§ **INPUT MATERIAL**:
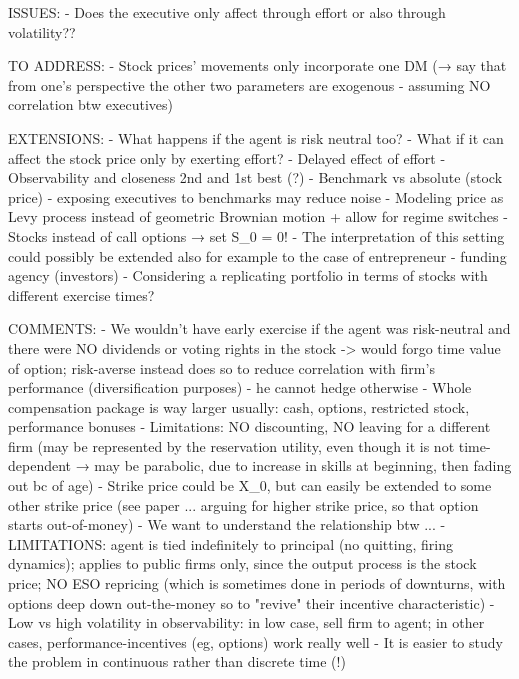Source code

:ISSUES:
- Does the executive only affect through effort or also through volatility??






TO ADDRESS:
- Stock prices' movements only incorporate one DM (→ say that from one's perspective the other two parameters are exogenous - assuming NO correlation btw executives) 


EXTENSIONS:
- What happens if the agent is risk neutral too?
- What if it can affect the stock price only by exerting effort?
- Delayed effect of effort
- Observability and closeness 2nd and 1st best (?)
- Benchmark vs absolute (stock price) - exposing executives to benchmarks may reduce noise
- Modeling price as Levy process instead of geometric Brownian motion + allow for regime switches
- Stocks instead of call options → set S_0 = 0!
- The interpretation of this setting could possibly be extended also for example to the case of entrepreneur - funding agency (investors)
- Considering a replicating portfolio in terms of stocks with different exercise times?


COMMENTS:
- We wouldn't have early exercise if the agent was risk-neutral and there were NO dividends or voting rights in the stock -> would forgo time value of option; risk-averse instead does so to reduce correlation with firm's performance (diversification purposes) - he cannot hedge otherwise
- Whole compensation package is way larger usually: cash, options, restricted stock, performance bonuses
- Limitations: NO discounting, NO leaving for a different firm (may be represented by the reservation utility, even though it is not time-dependent → may be parabolic, due to increase in skills at beginning, then fading out bc of age)
- Strike price could be X_0, but can easily be extended to some other strike price (see paper ... arguing for higher strike price, so that option starts out-of-money)
- We want to understand the relationship btw ...
- LIMITATIONS: agent is tied indefinitely to principal (no quitting, firing dynamics); applies to public firms only, since the output process is the stock price; NO ESO repricing (which is sometimes done in periods of downturns, with options deep down out-the-money so to "revive" their incentive characteristic)
- Low vs high volatility in observability: in low case, sell firm to agent; in other cases, performance-incentives (eg, options) work really well
- It is easier to study the problem in continuous rather than discrete time (!)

§ **EXERCISE BRIEF**:
Repeat exactly and only the lines from the start of the data above through the line that holds "- Observability and", inclusive. Pictures do not belong in the copy.

§ **RESPONSE TO THIS EXERCISE**:
Source code

:ISSUES:
- Does the executive only affect through effort or also through volatility??






TO ADDRESS:
- Stock prices' movements only incorporate one DM (→ say that from one's perspective the other two parameters are exogenous - assuming NO correlation btw executives) 


EXTENSIONS:
- What happens if the agent is risk neutral too?
- What if it can affect the stock price only by exerting effort?
- Delayed effect of effort
- Observability and closeness 2nd and 1st best (?)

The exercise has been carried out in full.